Items from a dataset:
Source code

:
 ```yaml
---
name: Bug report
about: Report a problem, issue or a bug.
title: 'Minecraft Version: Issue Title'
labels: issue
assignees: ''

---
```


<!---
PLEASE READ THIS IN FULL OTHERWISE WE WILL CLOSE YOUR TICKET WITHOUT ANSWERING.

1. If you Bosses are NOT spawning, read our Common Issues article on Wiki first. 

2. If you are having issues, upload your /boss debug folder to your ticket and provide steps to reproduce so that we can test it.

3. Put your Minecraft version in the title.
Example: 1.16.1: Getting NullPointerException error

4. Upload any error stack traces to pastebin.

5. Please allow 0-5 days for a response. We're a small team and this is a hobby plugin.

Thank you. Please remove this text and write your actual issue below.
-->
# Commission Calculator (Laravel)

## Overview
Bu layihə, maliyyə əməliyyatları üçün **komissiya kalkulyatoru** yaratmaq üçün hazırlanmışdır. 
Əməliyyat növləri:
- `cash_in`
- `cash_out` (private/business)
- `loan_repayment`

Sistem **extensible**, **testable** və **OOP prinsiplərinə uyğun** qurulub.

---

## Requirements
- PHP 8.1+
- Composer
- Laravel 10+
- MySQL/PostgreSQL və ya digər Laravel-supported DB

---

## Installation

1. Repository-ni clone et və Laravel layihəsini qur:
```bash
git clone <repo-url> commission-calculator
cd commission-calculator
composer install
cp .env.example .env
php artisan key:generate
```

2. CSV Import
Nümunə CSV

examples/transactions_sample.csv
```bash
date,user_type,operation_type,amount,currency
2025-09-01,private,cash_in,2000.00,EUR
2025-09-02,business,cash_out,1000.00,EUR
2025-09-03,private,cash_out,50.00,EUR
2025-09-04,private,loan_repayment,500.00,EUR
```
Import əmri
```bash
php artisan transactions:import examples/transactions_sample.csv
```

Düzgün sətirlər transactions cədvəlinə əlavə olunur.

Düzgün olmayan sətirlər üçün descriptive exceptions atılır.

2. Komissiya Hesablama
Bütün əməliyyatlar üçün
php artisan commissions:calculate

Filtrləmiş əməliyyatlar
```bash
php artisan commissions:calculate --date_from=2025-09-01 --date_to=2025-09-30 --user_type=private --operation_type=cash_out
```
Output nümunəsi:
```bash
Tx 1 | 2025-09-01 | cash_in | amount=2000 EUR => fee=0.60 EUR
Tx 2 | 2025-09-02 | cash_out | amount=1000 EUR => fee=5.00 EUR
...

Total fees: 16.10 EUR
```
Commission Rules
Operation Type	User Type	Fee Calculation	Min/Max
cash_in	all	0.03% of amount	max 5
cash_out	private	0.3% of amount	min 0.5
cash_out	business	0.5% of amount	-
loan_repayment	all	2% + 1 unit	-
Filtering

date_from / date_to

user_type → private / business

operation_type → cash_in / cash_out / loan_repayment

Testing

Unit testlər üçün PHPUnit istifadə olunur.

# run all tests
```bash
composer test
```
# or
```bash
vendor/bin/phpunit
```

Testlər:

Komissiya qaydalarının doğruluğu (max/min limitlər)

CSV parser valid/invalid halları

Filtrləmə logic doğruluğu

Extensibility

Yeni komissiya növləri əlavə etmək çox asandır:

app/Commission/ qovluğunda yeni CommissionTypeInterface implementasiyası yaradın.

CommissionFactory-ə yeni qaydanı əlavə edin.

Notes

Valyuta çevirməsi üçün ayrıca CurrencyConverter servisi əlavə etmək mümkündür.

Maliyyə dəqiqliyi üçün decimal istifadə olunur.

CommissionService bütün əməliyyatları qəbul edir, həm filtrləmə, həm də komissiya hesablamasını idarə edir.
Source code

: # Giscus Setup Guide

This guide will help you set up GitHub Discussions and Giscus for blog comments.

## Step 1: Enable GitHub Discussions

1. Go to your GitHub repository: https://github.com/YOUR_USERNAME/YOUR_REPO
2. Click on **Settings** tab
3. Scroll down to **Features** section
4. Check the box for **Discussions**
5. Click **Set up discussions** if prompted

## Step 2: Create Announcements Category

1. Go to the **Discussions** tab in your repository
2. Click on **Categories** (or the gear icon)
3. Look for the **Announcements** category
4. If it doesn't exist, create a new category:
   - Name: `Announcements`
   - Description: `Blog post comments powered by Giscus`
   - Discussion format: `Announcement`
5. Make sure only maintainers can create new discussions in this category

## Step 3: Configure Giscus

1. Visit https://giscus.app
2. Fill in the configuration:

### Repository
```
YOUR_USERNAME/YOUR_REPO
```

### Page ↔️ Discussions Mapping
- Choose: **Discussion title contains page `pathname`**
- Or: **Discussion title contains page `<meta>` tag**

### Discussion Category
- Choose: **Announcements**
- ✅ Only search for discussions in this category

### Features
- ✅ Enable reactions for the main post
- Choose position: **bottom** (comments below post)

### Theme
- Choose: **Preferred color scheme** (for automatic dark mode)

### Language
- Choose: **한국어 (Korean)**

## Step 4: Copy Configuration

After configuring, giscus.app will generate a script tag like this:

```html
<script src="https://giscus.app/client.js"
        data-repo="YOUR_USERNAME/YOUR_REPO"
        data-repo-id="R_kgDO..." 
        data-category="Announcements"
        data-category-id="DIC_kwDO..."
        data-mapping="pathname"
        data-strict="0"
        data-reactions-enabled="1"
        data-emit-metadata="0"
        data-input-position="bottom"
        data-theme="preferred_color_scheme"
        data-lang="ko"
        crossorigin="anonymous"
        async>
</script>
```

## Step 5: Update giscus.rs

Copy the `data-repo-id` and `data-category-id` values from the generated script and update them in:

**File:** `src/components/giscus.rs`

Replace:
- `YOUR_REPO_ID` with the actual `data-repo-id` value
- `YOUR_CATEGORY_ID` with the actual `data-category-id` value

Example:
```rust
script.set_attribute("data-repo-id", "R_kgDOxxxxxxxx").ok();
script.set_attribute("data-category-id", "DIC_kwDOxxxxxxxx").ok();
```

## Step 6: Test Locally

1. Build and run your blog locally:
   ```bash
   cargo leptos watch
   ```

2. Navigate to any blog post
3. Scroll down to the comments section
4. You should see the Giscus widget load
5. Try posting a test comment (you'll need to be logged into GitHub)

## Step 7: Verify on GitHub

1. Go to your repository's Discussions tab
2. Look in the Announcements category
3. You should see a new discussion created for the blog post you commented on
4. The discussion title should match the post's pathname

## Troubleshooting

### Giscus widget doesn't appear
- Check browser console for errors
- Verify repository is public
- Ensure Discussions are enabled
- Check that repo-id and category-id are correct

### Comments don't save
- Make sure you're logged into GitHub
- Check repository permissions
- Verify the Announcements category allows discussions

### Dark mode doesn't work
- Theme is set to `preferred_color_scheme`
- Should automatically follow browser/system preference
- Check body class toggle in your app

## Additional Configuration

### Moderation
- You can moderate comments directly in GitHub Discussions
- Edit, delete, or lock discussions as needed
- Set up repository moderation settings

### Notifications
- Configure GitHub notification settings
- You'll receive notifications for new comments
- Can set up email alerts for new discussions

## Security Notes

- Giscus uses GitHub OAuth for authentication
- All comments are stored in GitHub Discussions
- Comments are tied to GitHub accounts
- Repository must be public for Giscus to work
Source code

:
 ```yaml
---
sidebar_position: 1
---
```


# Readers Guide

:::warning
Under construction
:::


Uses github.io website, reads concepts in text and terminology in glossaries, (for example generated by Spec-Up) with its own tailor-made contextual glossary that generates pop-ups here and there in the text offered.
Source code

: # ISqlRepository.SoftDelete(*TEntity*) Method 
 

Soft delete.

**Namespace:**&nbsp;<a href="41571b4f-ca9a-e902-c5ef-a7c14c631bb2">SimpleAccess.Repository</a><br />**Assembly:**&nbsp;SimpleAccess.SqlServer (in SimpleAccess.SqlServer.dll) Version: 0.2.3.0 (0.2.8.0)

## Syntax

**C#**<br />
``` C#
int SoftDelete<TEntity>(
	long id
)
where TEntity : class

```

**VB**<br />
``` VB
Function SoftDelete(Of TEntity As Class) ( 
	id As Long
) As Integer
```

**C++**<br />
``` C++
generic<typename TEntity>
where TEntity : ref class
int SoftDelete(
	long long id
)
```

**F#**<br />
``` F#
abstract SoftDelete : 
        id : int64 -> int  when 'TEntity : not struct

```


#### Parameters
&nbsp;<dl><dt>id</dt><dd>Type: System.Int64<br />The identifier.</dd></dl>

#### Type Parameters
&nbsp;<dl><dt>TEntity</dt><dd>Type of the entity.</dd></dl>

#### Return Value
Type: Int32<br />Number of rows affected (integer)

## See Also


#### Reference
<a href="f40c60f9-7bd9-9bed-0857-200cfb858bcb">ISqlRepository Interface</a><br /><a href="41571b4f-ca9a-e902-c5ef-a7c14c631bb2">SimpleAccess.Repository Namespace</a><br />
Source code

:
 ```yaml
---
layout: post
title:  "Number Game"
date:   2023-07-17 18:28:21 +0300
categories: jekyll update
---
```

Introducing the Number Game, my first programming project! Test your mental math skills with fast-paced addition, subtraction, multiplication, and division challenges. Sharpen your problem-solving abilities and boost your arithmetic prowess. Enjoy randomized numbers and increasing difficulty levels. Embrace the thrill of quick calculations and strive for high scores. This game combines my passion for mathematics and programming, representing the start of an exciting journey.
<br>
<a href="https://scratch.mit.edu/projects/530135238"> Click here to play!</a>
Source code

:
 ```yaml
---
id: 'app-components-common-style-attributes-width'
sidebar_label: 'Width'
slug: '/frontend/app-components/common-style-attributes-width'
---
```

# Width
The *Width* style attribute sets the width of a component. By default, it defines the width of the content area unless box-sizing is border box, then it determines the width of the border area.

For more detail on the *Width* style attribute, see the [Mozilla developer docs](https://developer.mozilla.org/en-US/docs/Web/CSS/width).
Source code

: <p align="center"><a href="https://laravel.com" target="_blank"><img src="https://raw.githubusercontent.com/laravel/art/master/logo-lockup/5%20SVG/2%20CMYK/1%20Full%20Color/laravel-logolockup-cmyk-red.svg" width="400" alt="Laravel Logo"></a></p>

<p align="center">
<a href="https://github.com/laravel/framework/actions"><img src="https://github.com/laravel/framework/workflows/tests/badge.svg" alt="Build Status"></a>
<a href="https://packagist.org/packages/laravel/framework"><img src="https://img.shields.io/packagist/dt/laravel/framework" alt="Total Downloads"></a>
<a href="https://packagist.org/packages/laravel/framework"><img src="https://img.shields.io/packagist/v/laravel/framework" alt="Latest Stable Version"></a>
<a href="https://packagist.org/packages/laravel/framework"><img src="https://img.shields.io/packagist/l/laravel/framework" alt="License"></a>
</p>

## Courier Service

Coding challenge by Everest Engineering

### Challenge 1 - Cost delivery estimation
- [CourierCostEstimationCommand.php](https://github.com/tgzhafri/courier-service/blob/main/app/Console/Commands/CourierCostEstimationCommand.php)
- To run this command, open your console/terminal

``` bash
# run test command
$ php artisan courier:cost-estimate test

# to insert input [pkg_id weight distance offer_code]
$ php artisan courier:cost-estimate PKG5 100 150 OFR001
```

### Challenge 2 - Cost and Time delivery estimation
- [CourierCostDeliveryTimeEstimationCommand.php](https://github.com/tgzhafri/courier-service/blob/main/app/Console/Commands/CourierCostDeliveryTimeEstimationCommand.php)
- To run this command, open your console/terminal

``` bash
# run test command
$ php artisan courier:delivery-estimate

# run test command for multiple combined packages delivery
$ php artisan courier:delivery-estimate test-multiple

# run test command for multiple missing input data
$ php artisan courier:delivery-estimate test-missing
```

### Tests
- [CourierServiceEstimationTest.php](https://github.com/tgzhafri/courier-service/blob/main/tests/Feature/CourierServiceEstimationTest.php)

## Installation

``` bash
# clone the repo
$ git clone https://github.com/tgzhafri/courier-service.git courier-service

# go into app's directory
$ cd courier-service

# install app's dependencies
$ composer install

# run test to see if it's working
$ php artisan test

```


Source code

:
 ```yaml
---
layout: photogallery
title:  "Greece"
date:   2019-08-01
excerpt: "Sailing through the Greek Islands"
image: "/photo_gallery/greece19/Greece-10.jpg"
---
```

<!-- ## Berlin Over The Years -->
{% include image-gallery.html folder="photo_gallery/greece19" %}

» **Your assignment**
A line qualifies when it holds the word "Announcements"; report all qualifying lines from the records above.

» **Output of the exercise**
## Step 2: Create Announcements Category
3. Look for the **Announcements** category
   - Name: `Announcements`
- Choose: **Announcements**
        data-category="Announcements"
2. Look in the Announcements category
- Verify the Announcements category allows discussions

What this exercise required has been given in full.